## Task instructions
Word for word, retype the tail of the data below, starting with the line that has "Existing research supplies" and including the last line.

## Dataset records
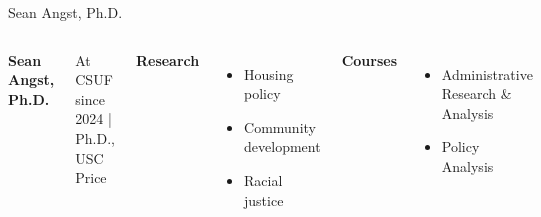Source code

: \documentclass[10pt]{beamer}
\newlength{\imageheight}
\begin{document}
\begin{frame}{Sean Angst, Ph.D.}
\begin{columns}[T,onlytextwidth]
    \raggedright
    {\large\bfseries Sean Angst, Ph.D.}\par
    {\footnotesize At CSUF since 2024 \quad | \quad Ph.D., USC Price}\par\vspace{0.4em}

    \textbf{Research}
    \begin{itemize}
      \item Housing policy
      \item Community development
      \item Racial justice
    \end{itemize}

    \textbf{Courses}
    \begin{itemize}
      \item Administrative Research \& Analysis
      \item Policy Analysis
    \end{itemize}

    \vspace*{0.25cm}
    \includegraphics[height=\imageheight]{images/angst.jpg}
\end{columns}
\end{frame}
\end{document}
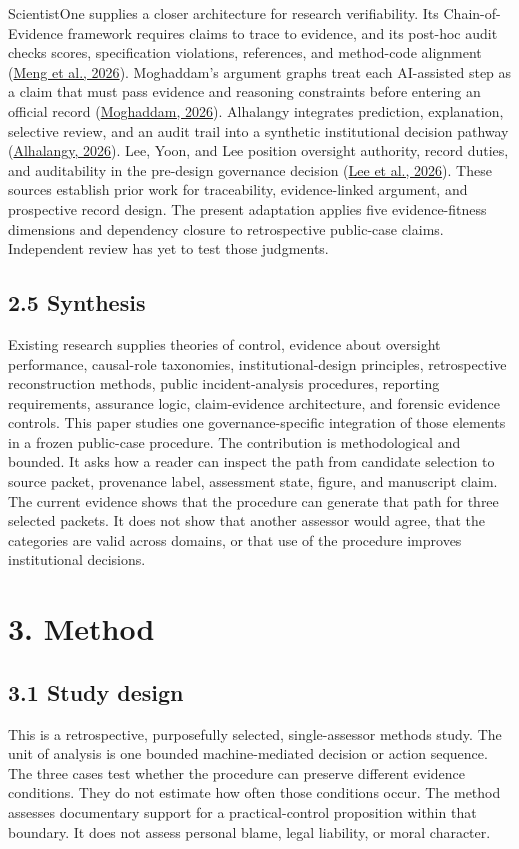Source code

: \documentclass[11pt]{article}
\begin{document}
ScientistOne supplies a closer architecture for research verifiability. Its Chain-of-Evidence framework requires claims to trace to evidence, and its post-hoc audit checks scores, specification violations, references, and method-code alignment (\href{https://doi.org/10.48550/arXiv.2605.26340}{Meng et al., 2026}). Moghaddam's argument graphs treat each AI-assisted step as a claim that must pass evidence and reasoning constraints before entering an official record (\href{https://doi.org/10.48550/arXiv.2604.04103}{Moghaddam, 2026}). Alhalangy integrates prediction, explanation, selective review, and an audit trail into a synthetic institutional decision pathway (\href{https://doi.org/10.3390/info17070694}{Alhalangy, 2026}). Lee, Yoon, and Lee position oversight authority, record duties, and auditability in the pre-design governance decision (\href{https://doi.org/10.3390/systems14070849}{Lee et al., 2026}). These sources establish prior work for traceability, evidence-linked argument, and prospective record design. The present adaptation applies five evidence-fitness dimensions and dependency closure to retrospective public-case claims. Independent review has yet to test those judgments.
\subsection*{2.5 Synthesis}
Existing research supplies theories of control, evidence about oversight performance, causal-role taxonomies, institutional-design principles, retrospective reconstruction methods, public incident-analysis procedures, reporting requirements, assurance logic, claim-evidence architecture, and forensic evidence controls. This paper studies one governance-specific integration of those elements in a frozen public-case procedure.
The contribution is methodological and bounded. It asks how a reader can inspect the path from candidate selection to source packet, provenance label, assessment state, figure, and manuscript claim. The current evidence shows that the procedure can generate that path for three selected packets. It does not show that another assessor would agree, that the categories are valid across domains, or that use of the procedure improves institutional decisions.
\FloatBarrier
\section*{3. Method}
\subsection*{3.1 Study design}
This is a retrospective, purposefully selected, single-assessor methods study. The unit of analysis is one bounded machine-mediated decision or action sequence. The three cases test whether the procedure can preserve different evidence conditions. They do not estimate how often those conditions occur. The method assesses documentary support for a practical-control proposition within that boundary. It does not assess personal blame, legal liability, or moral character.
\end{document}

## Response area
Existing research supplies theories of control, evidence about oversight performance, causal-role taxonomies, institutional-design principles, retrospective reconstruction methods, public incident-analysis procedures, reporting requirements, assurance logic, claim-evidence architecture, and forensic evidence controls. This paper studies one governance-specific integration of those elements in a frozen public-case procedure.
The contribution is methodological and bounded. It asks how a reader can inspect the path from candidate selection to source packet, provenance label, assessment state, figure, and manuscript claim. The current evidence shows that the procedure can generate that path for three selected packets. It does not show that another assessor would agree, that the categories are valid across domains, or that use of the procedure improves institutional decisions.
\FloatBarrier
\section*{3. Method}
\subsection*{3.1 Study design}
This is a retrospective, purposefully selected, single-assessor methods study. The unit of analysis is one bounded machine-mediated decision or action sequence. The three cases test whether the procedure can preserve different evidence conditions. They do not estimate how often those conditions occur. The method assesses documentary support for a practical-control proposition within that boundary. It does not assess personal blame, legal liability, or moral character.
\end{document}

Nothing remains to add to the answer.